If the conclusions obtained from the CP-4 results in section 5a are correct, then, according to the plots of R_at, either the observed or the retrieved ones, we may expect to see poorly retrieved radial winds throughout the northwest–southeast-oriented region. To confirm this expectation, parameter R(rad), defined in (13), is displayed in Fig. 19. One does see a narrow band of bad values stretching from the northwest corner to the southeast corner. As for the tangential winds, they should be recovered reasonably well everywhere in the domain, because ratio R_at is found to be large enough (>0.5) for the entire area (see Figs. 17 and 18). This is also confirmed by R(azi), shown in Fig. 20. It should be pointed out that no negative R(azi) is spotted in Fig. 20, which implies that the wind directions at all points are correctly retrieved. However, in the northwest–southeast-oriented region in which the radial winds are improperly retrieved, the magnitude of R(azi) ranges from approximately 0.60 to 0.65. By definition, from (14), this is equivalent to saying that at these points only 75%–85% of the true azimuthal winds are reproduced. This explains the underestimation of the azimuthal winds shown in Table 1.

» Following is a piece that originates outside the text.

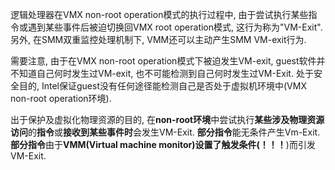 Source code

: 逻辑处理器在VMX non\-root operation模式的执行过程中, 由于尝试执行某些指令或遇到某些事件后被迫切换回VMX root operation模式, 这行为称为"VM\-Exit". 另外, 在SMM双重监控处理机制下, VMM还可以主动产生SMM VM\-exit行为.

需要注意, 由于在VMX non\-root operation模式下被迫发生VM\-exit, guest软件并不知道自己何时发生过VM\-exit, 也不可能检测到自己何时发生过VM\-Exit. 处于安全目的, Intel保证guest没有任何途径能检测自己是否处于虚拟机环境中(VMX non\-root operation环境).

出于保护及虚拟化物理资源的目的, 在**non\-root环境**中尝试执行**某些涉及物理资源访问**的**指令**或**接收到某些事件时**会发生VM\-Exit. **部分指令**能无条件产生Vm\-Exit. **部分指令**由于**VMM(Virtual machine monitor)设置了触发条件(！！！**)而引发VM\-Exit.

The above discussion of the CP-4 and TOGA results does shed some light on the performance of L99. However, this comparison may not be appropriate because the CP-4 radar is distinct from the TOGA radar, not only in terms of the geographic locations but also hardware configuration. As indicated by Wang et al. (1990), for example, the CP-4 radar has a narrower beam width (1.02°) and a stronger peak power (400 kW) and is more sensitive to echoes (the minimum detectable reflectivity is −16 dBZ). Thus, the performance and quality of their measurements must be different, and the conclusions reached in the previous sections should be applied with caution. In the next section, another approach is used to investigate how the radar location affects the retrievals.

The underestimation of the wind speed

From radars 1–11, whatever the AOR is, the magnitudes of the retrieved radial winds are always smaller than but comparable to their dual-Doppler counterparts, as shown in column 1. The difference is less than 0.5 m s⁻¹ for all radars. However, this is not the case for the azimuthal winds. The numbers displayed in column 2 indicate that, the SDVR method tends to underestimate the azimuthal wind components. In addition, when the azimuthal component gradually begins to dominate the radial wind, from the group I radars to the group III radars, the underestimation increases accordingly. It can be seen that the underestimation is less than 1 m s⁻¹ for radars 3 or 4 in group I but exceeds 3 m s⁻¹ for the group-III radars.

The sequence of AOR

The column 3 of Table 2 gives the dual-Doppler-analyzed and SDVR-derived values of AOR. As defined in (15), this parameter estimates the ratio of the azimuthal to the radial component. Although none of the SDVR-retrieved AORs are identical to their dual-Doppler counterparts, the statistics do show that the L99 SDVR technique is capable of placing the retrieved AOR into the correct category. The most encouraging finding is that the order of the retrieved AOR, from small to large, is exactly the same as that obtained using the dual-Doppler AOR. From the operational point of view, this implies that even lacking any prior information about the true flow pattern, one can still determine whether the unknown portion of the total wind vectors would be smaller than, comparable to, or larger than the observable component.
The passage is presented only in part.